Le petit tailleur et le chapelier
Nouvelle

  • Rédaction
    Bradenton Beach (Floride, U.S.A.), en mars 1947.


  • Manuscrit
    [ ? ].


  • Publication d'une préoriginale
    Aucune.


  • Edition originale
    In Maigret et les petits cochons sans queue (Paris, Presses de la Cité, 1950).


  • Réédition(s) en français
    Liste non exhaustive

    Nouvelle recueillie en volume in La douzaine du diable, Paris, Editions de la première chance, Jourdain Conil, 1953 ; Collection de la Tour Pointue).


      La douzaine du diable, 1953.
    Contient une réédition de la nouvelle
    Le petit tailleur et le chapelier.


  • Edition(s) collective(s) en français
    Liste non exhaustive

    In Œuvres complète (Lausanne, Editions Rencontre, 1967-1973) - tome 25 (on trouve les deux versions Bénis soient les humbles et Le petit tailleur et le chapelier).
    In Tout Simenon (Paris, Presses de la Cité, 1988-1993) - tome 4 (on ne trouve que la version Le petit tailleur et le chapelier).
    In Tout Simenon (Paris, Omnibus, 2002-2004) - tome 4 (on ne trouve que la version Le petit tailleur et le chapelier).


  • Traduction(s)
    Liste non exhaustive

    En allemand :
    [ ? ] : [ ? ].

    En anglais :
    [ ? ] : [ ? ] (première édition américaine).
    [ ? ] : [ ? ] (première édition anglaise).

    En italien :
    [ ? ] : [ ? ].


  • Remarque(s)
    Le petit tailleur et le chapelier est une nouvelle dont la trajectoire éditoriale mérite quelques précisions. Il existe une seconde version, écrite à la fin de l'année 1948 [ ? ] et intitulée Bénis soient les humbles. C'est le dénouement de l'intrigue qui différencie les deux versions.

    La seconde version est publiée pour la première fois en anglais sous le titre Blessed are the Meek (en avril 1949) dans la revue américaine « Ellery Queen's Mystery Magazine ». Elle vaut à Simenon de remporter le premier prix (2'000 dollars) du 4ème concours de la nouvelle policière organisé par l'éditeur prix Ellery Queen.

    Bénis soient les humbles — la version française de Blessed are the Meek — est publiée un mois plus tard, en mai 1949, dans la revue « Mystère Magazine » (Paris, Editions Opta).

    Quant à la première version, sous le titre Le petit tailleur et le chapelier, elle ne sera publiée pour la première fois qu'en 1950 dans le recueil Maigret et les petits cochons sans queue (Paris, Presses de la Cité).
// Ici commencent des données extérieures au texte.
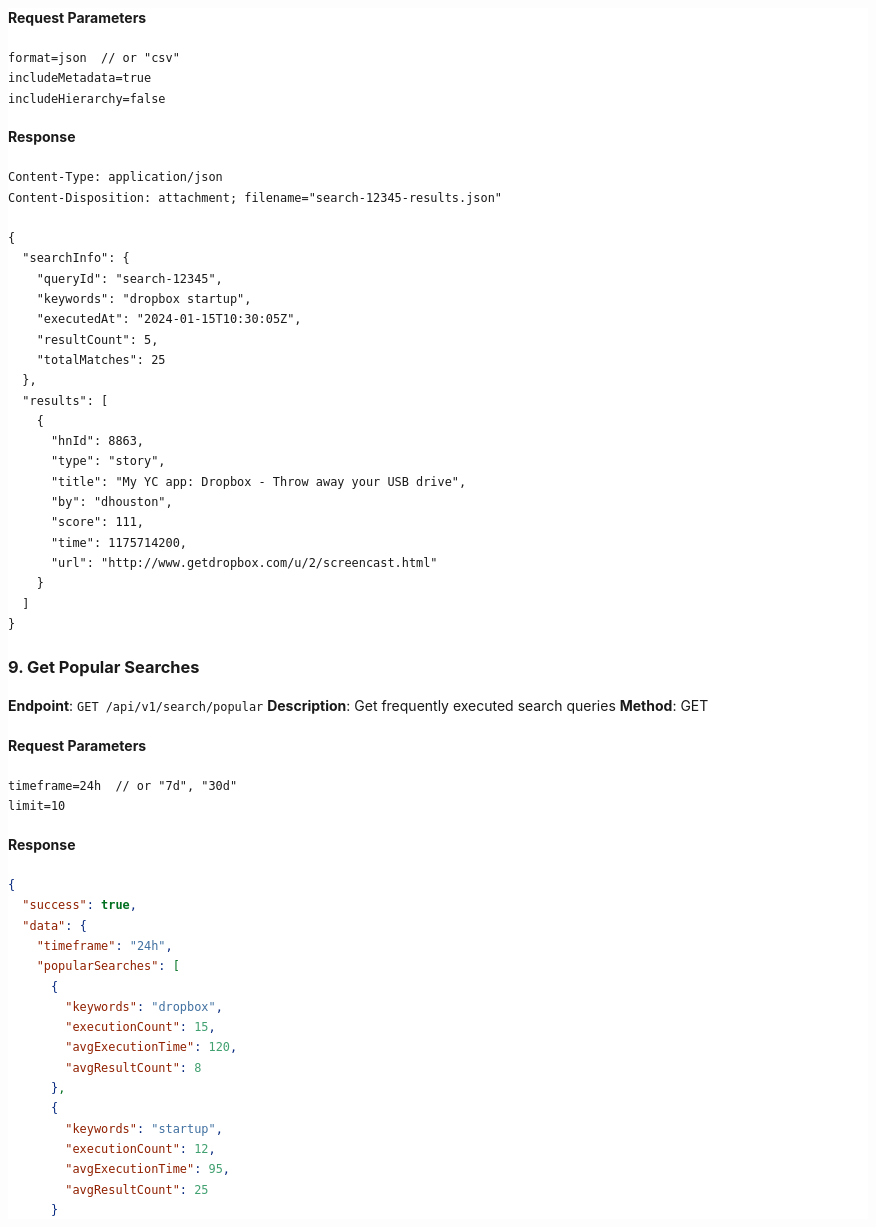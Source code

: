 #### Request Parameters
```
format=json  // or "csv"
includeMetadata=true
includeHierarchy=false
```

#### Response
```
Content-Type: application/json
Content-Disposition: attachment; filename="search-12345-results.json"

{
  "searchInfo": {
    "queryId": "search-12345",
    "keywords": "dropbox startup",
    "executedAt": "2024-01-15T10:30:05Z",
    "resultCount": 5,
    "totalMatches": 25
  },
  "results": [
    {
      "hnId": 8863,
      "type": "story",
      "title": "My YC app: Dropbox - Throw away your USB drive",
      "by": "dhouston",
      "score": 111,
      "time": 1175714200,
      "url": "http://www.getdropbox.com/u/2/screencast.html"
    }
  ]
}
```

### 9. Get Popular Searches
**Endpoint**: `GET /api/v1/search/popular`
**Description**: Get frequently executed search queries
**Method**: GET

#### Request Parameters
```
timeframe=24h  // or "7d", "30d"
limit=10
```

#### Response
```json
{
  "success": true,
  "data": {
    "timeframe": "24h",
    "popularSearches": [
      {
        "keywords": "dropbox",
        "executionCount": 15,
        "avgExecutionTime": 120,
        "avgResultCount": 8
      },
      {
        "keywords": "startup",
        "executionCount": 12,
        "avgExecutionTime": 95,
        "avgResultCount": 25
      }
```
    Dans La douzaine du diable (1953), Igor B. Maslowski présente — sous le titre Bénis soient les humbles ou Le petit tailleur et le chapelier — les deux versions de ces nouvelles. L'essentiel du texte (page 15 à 47, soit les trois premiers chapitres) correspond à la partie commune aux deux versions. De la page 47 à 53, on trouve le dénouement tel qu'il fut publié pour la première fois sous le titre Blessed are the Meek. De la page 54 à 58, on trouve le dénouement tel qu'il figure dans la version Le petit tailleur et le chapelier écrite en mars 1947. C'est donc le quatrième et dernier chapitre qui a été modifié d'une version à l'autre.

    En décembre 1948, sur la base des deux nouvelles — Le petit tailleur et le chapelier et Bénis soient les humbles — Simenon écrit Les fantômes du chapelier. Le roman est publié en avril 1949 (Paris, Presses de la Cité) et développe la même intrigue, imaginant — pour le dénouement de celle-ci — une troisième alternative.


  • Intrigue
    [NDLR : chapitres 1 à 3, soit la partie de l'intrigue commune aux deux nouvelles, Le petit tailleur et le chapelier et Bénis soient les humbles.]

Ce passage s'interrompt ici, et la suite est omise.